Please help me, I have the feeling that I'm missing something fundamental here!

Many thanks, J

What kind of traffic are you talking about?

Is it traffic adressed to the switch?

//Mikhail Galiulin

Thank you Mikhail.

The traffic is regular IP traffic - mainly rdp, telnet, voice - which is destined for devices connected to the 3750 at other end of the link (the link being the only interface in the vlan in question). It's exactly the same set-up on that switch, whereby one physical port (the link) is in the vlan and then there's a vlan interface.

There would be very little traffic addressed to the switch.

So this VLAN is used only to connect two 3750 switches?

All your traffic (rdp, telnet, voice) is coming to the VLAN from other VLANs, right?

One more question:

Have you any empty ports on the switches?

//Mikhail Galiulin

That's correct (not my choosing).

Yep, roughly half are empty.

Thank you, much appreciated.

Try to configure Etherchannel between the switches...

http://www.cisco.com/en/US/tech/tk389/tk213/technologies_white_paper09186a0080092944.shtml

//Mikhail Galiulin

Thank you for your response.

I realise that increased bandwidth would relieve the congestion issue, but that is not an option for us.

What I would like to know is why the drops occur at the SVI level, and whether there's something I can do to cause the drops to occur at physical interface level (so that I can use LAN QoS to prioritise traffic)?

Hi,

I'm not quite sure but I beleive that the drops occurs on SVI interface due to the following: when packet from one VLAN comes and the switch decides to route it to another VLAN it comes first internally to the SVI interface and then to the physical layer-2 interface (switchport). Packets comes to SVI interface faster than switchport can send them and congestion on the SVI interface occurs.

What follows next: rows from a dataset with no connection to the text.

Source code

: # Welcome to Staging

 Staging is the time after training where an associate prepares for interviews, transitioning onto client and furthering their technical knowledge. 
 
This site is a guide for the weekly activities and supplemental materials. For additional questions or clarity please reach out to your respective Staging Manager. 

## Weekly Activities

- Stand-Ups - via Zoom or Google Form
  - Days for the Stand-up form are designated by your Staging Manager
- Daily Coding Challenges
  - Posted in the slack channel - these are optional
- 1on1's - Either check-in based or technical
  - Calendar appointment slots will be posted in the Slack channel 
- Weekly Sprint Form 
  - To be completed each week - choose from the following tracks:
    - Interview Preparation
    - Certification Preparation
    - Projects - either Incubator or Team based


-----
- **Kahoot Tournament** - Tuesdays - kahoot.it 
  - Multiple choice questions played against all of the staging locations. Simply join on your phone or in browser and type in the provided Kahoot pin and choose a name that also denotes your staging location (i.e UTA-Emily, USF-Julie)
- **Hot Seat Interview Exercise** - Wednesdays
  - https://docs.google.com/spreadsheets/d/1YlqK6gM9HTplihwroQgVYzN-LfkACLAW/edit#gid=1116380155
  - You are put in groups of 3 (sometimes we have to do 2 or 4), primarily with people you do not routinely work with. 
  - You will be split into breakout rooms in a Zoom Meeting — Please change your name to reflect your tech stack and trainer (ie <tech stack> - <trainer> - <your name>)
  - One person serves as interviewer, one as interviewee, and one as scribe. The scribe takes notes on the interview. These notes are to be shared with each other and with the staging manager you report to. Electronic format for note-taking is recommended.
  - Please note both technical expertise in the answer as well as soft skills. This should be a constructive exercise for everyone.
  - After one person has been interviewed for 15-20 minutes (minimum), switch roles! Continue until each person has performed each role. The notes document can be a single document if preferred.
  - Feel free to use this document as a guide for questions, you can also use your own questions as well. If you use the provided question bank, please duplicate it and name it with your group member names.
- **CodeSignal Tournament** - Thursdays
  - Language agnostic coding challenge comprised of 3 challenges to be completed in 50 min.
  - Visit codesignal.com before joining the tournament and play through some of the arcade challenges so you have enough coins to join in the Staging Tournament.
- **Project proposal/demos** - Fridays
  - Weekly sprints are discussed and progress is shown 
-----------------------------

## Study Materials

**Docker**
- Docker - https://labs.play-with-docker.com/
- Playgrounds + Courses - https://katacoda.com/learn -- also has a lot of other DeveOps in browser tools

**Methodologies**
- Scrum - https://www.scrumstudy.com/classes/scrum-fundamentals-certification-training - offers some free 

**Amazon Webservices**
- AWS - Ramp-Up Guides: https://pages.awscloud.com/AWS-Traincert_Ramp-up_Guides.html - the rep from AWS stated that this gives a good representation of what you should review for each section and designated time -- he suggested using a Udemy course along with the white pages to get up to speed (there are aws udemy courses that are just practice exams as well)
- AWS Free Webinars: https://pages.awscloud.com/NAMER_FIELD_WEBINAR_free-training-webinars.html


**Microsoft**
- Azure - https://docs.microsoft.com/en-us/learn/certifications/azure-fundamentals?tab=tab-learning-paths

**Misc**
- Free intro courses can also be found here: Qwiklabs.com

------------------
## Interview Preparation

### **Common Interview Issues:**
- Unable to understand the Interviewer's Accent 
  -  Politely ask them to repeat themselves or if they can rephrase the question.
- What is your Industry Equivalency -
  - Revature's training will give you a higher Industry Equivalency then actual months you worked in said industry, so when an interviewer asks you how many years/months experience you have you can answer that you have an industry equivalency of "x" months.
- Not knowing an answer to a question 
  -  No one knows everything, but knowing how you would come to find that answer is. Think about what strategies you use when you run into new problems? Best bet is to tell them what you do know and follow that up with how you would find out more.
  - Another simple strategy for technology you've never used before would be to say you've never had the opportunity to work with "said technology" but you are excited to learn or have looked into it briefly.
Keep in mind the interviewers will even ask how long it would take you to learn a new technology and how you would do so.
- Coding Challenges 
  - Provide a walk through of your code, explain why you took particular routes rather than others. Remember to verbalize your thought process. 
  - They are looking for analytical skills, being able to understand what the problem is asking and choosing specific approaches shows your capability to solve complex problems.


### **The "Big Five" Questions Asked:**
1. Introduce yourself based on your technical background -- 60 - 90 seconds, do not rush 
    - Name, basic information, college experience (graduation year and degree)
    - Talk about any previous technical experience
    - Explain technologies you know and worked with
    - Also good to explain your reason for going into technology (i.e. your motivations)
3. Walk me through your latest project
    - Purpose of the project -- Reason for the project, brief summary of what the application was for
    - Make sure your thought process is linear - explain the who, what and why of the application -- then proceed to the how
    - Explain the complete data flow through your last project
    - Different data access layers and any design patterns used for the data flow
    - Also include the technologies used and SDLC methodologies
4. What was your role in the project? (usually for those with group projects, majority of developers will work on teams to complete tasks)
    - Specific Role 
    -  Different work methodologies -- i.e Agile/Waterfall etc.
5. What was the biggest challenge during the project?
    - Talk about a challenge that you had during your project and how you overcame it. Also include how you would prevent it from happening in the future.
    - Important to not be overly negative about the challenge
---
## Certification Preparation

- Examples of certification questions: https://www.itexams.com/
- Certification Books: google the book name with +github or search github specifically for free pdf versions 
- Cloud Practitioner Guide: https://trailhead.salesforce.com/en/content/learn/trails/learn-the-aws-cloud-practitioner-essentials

This is how I think the process looks like.

I don't think that you will make things much better if you implement QoS. QoS itself is of course very powerfull tool but it has its own limits. It can help in situation when you have a short time "peak" congestions. But if you have constant congestion the only ways to solve the problem are either increase the bandwidth or decrease the traffic.

Again, this is my vision of the problem. It could be that I don't know some important details which can lead to another recomendations.

//Mikhail Galiulin

Hi Mikhail,

You must be right in saying packets come to SVI interface faster than switchport can send them - I just thought that you would then see drops on the SVI's output or switchport's input queues.

Anyway, thank you very much for your thoughts.